Directions for this task ▸ Find each line below where the word "cada" occurs, and copy it.
╭──
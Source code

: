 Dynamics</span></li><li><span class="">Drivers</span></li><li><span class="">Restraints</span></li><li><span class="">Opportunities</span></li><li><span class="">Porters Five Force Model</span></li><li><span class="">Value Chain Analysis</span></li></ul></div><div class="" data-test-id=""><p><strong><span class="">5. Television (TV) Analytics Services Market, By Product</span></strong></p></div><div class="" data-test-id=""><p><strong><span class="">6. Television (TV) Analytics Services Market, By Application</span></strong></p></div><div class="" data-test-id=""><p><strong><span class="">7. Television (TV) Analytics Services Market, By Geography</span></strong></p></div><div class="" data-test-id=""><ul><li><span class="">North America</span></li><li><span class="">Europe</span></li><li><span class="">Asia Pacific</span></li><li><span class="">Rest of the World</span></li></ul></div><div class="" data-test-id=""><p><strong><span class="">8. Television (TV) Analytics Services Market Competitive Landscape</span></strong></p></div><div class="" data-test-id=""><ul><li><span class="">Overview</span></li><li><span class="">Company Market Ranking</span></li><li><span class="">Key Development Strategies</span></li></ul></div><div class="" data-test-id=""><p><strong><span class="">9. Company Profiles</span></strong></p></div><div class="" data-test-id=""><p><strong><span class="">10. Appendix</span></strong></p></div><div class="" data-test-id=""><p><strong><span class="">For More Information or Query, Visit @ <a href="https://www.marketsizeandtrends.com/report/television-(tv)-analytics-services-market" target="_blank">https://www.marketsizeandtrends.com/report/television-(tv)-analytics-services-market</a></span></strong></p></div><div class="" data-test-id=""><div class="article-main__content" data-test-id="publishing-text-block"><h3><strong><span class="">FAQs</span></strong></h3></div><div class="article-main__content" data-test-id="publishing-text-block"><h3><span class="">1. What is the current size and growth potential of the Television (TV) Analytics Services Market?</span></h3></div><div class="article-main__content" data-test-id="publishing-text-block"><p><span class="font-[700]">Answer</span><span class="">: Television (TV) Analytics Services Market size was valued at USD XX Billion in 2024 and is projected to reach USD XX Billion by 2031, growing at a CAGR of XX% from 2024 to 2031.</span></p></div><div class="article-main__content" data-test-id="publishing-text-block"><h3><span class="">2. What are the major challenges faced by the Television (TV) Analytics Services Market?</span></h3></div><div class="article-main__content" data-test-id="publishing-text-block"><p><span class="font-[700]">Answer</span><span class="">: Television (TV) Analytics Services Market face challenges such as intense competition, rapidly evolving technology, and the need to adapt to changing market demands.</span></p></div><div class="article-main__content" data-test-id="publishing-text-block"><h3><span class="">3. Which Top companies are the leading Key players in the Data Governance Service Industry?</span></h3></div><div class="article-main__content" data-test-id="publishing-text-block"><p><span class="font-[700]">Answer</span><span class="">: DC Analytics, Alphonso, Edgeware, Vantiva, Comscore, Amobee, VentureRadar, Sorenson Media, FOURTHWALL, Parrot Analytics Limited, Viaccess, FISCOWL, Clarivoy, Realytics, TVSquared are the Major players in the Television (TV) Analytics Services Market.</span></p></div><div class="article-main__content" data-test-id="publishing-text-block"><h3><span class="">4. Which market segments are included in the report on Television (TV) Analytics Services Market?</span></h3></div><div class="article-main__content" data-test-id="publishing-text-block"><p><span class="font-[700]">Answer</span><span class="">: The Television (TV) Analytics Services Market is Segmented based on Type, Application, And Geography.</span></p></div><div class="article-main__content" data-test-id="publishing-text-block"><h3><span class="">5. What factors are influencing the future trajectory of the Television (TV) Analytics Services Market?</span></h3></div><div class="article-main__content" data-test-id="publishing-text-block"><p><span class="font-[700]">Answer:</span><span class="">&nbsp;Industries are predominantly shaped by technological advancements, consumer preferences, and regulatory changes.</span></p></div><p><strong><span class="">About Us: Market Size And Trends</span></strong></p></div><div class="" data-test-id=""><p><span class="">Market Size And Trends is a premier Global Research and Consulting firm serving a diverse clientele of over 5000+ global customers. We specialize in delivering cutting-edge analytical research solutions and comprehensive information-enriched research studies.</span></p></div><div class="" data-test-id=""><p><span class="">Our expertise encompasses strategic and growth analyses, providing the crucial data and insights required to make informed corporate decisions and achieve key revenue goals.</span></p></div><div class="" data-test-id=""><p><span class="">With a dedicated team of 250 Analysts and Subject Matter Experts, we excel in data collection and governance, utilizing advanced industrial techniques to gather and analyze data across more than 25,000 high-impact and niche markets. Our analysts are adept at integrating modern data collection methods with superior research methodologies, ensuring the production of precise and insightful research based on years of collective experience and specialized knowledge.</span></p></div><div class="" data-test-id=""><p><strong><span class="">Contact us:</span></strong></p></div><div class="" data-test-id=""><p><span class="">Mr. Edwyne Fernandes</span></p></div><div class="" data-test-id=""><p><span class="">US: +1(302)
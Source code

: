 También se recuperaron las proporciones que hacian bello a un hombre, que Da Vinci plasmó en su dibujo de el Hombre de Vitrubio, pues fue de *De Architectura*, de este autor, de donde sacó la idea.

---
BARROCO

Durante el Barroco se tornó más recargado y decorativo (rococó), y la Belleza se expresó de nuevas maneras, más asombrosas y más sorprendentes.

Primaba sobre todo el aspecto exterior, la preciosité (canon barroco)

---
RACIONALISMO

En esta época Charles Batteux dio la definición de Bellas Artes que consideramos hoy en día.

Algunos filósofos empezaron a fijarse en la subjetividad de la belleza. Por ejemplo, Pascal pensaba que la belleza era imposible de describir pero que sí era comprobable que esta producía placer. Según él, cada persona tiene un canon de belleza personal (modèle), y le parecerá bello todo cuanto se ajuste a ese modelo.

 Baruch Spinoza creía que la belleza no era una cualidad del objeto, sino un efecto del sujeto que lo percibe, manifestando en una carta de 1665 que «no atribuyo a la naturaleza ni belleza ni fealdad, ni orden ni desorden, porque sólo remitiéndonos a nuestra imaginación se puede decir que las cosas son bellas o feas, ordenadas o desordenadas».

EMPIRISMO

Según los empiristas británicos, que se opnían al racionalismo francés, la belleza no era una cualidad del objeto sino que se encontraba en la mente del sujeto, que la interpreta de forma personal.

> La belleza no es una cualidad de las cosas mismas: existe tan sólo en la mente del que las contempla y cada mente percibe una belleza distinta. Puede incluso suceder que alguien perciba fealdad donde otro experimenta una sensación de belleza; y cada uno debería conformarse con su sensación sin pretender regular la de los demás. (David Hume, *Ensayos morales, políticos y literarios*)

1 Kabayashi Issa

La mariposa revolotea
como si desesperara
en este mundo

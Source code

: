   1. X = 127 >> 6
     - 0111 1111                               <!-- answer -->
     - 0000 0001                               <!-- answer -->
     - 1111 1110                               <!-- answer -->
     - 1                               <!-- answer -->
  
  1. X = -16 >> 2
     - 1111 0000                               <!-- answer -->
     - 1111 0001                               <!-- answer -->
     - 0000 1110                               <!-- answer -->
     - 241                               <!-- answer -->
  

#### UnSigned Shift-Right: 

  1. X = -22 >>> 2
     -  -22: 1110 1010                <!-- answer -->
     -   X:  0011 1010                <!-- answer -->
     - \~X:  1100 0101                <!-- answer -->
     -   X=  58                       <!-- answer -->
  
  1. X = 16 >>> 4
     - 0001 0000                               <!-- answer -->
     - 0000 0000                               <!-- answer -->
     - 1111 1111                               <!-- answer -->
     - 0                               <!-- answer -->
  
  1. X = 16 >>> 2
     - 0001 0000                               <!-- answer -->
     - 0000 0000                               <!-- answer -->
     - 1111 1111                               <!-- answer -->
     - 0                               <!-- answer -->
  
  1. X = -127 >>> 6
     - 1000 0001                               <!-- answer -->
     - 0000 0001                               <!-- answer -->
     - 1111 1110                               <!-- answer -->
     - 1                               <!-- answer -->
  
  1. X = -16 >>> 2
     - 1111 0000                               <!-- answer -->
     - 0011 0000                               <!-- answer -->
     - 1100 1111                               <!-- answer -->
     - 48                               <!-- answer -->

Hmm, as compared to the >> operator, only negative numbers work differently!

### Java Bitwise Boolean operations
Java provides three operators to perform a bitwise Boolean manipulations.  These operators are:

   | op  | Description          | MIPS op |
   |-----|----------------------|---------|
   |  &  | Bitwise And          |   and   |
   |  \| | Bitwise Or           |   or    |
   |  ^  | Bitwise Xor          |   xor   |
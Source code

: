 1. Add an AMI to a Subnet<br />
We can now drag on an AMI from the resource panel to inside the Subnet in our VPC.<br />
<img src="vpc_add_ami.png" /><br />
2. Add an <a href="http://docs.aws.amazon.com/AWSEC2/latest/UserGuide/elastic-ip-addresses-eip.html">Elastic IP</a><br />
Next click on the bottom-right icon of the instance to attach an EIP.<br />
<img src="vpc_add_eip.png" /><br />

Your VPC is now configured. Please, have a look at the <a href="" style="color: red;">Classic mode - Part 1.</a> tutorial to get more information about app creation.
╰──
Answer for the task ▸
Algunos filósofos empezaron a fijarse en la subjetividad de la belleza. Por ejemplo, Pascal pensaba que la belleza era imposible de describir pero que sí era comprobable que esta producía placer. Según él, cada persona tiene un canon de belleza personal (modèle), y le parecerá bello todo cuanto se ajuste a ese modelo.
> La belleza no es una cualidad de las cosas mismas: existe tan sólo en la mente del que las contempla y cada mente percibe una belleza distinta. Puede incluso suceder que alguien perciba fealdad donde otro experimenta una sensación de belleza; y cada uno debería conformarse con su sensación sin pretender regular la de los demás. (David Hume, *Ensayos morales, políticos y literarios*)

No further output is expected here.